When schools closed across the UK to the majority of children in March, it left schools and local authorities with great uncertainty around how to provide free school meals to children. Some schools adjusted their catering operations to provide a delivery service, in Northern Ireland they provided cash payments to a parent or carers bank account, while others in England used the Government’s Edenred voucher system.

Enfield council took a different approach. Three days before the Government voucher system was announced, Enfield started offering schools the option of vouchers through Paypoint – a cash-based system which enables parents and caregivers to receive funds through their phones.

Once their mobile number has been registered with Paypoint, parents and caregivers receive a discreet text message. This simply alerts them to the cash payment and issues a barcode or QR code. It does not disclose how much money is being issued or what it is for. The parent or caregiver scans the code at a Paypoint terminal and receives cash instantly. The whole process can take as little as 30 minutes.
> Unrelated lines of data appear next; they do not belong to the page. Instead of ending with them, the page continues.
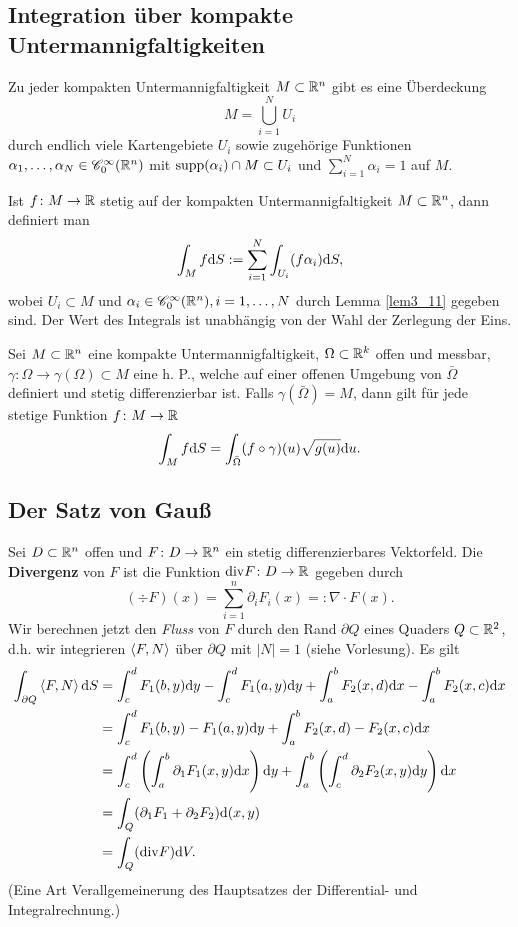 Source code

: \subsection{Integration über kompakte Untermannigfaltigkeiten}
\begin{lem}\label{lem3_11}
	Zu jeder kompakten Untermannigfaltigkeit $M \subset \mathbb{R}^n$ gibt es eine Überdeckung 
	\[M = \bigcup_{i=1}^N U_i\]
	durch endlich viele Kartengebiete $U_i$ sowie zugehörige Funktionen $\alpha_1, \dots, \alpha_N \in \mathscr{C}_0^\infty (\mathbb{R}^n)$ mit $\mathrm{supp}(\alpha_i) \cap M \subset U_i$ und $\sum_{i=1}^N \alpha_i = 1$ auf $M$.
\end{lem}
Ist $f \colon M \to \mathbb{R}$ stetig auf der kompakten Untermannigfaltigkeit $M \subset \mathbb{R}^n$, dann definiert man
\[\int_M f \mathrm{d} S := \sum_{i=1}^N \int_{U_i} (f \alpha_i) \mathrm{d} S,\]
wobei $U_i \subset M$ und $\alpha_i \in \mathscr{C}_0^\infty (\mathbb{R}^n), i = 1, \dots, N$ durch Lemma \ref{lem3_11} gegeben sind. Der Wert des Integrals ist unabhängig von der Wahl der Zerlegung der Eins.
\begin{satz}\label{satz3_12}
	Sei $M \subset \mathbb{R}^n$ eine kompakte Untermannigfaltigkeit, $\Omega \subset \mathbb{R}^k$ offen und messbar, $\gamma \colon \Omega \to \gamma(\Omega) \subset M$ eine h. P., welche auf einer offenen Umgebung von $\bar{\Omega}$ definiert und stetig differenzierbar ist. Falls $\gamma(\bar{\Omega}) = M$, dann gilt für jede stetige Funktion $f \colon M \to \mathbb{R}$
	\[\int_M f \mathrm{d} S = \int_{\bar{\Omega}} (f \circ \gamma)(u) \sqrt{g(u)} \mathrm{d} u.\]
\end{satz}

\subsection{Der Satz von Gauß}
Sei $D \subset \mathbb{R}^n$ offen und $F \colon D \to \mathbb{R}^n$ ein stetig differenzierbares Vektorfeld. Die \textbf{Divergenz} von $F$ ist die Funktion $\mathrm{div} F \colon D \to \mathbb{R}$ gegeben durch
\[(\div F)(x) = \sum_{i=1}^n \partial_i F_i(x) =: \nabla \cdot F(x).\]
Wir berechnen jetzt den \textit{Fluss} von $F$ durch den Rand $\partial Q$ eines Quaders $Q \subset \mathbb{R}^2$, d.h. wir integrieren $\left\langle F,N \right\rangle$ über $\partial Q$ mit $|N| = 1$ (siehe Vorlesung). Es gilt
\begin{align*}
	\int_{\partial Q} \left\langle F,N \right\rangle \mathrm{d} S &= \int_c^d F_1(b,y) \mathrm{d} y - \int_c^d F_1(a,y) \mathrm{d} y + \int_a^b F_2(x,d) \mathrm{d} x - \int_a^b F_2(x,c) \mathrm{d} x\\
	&= \int_c^d F_1(b,y) - F_1(a,y) \mathrm{d} y + \int_a^b F_2(x,d) - F_2(x,c) \mathrm{d} x\\
	&= \int_c^d \left(\int_a^b \partial_1 F_1(x,y) \mathrm{d} x\right) \mathrm{d} y + \int_a^b \left(\int_c^d \partial_2 F_2(x,y) \mathrm{d} y\right) \mathrm{d} x\\
	&= \int_Q (\partial_1 F_1 + \partial_2 F_2) \mathrm{d}(x,y)\\
	&= \int_Q (\mathrm{div} F) \mathrm{d} V.
\end{align*}
(Eine Art Verallgemeinerung des Hauptsatzes der Differential- und Integralrechnung.)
Enfield’s vouchers are the same value as the Government’s system in England (£15 per week per child). Enfield schools are paying the council the cost of the vouchers and then claiming the funds back from the Department of Education following the recommendations in the Government’s Financial guidelines to schools.

The local authority has encouraged schools to identify children who are in need of free school meals regardless of whether they were previously registered, empowering them to extend the provision beyond the Government’s guidelines, to ensure all families in need of support get it.

Although not all schools have taken up the offer, the system has been working well without delays or problems – particularly relative to the well-publicised issues with the English Government’s voucher scheme. This may explain why Enfield is seeing some schools switch from the Government system to Enfield’s Paypoint version.

Instead of being restricted to a few big supermarkets, the cash-based system has enabled families to buy food in any shop or markets that might be more familiar to the family or may sell culturally appropriate foods. This in turn, takes the pressure away from families queuing at a few big shops in the local area, which has enabled more effective social distancing, and has also better supported the local economy.

For the families themselves, the confidentiality and discreet nature of the service addresses the shame and stigma which can often prevent intended recipients from making use of services like this. In addition, Paypoint is a familiar system to many because it is used for council services in the London borough.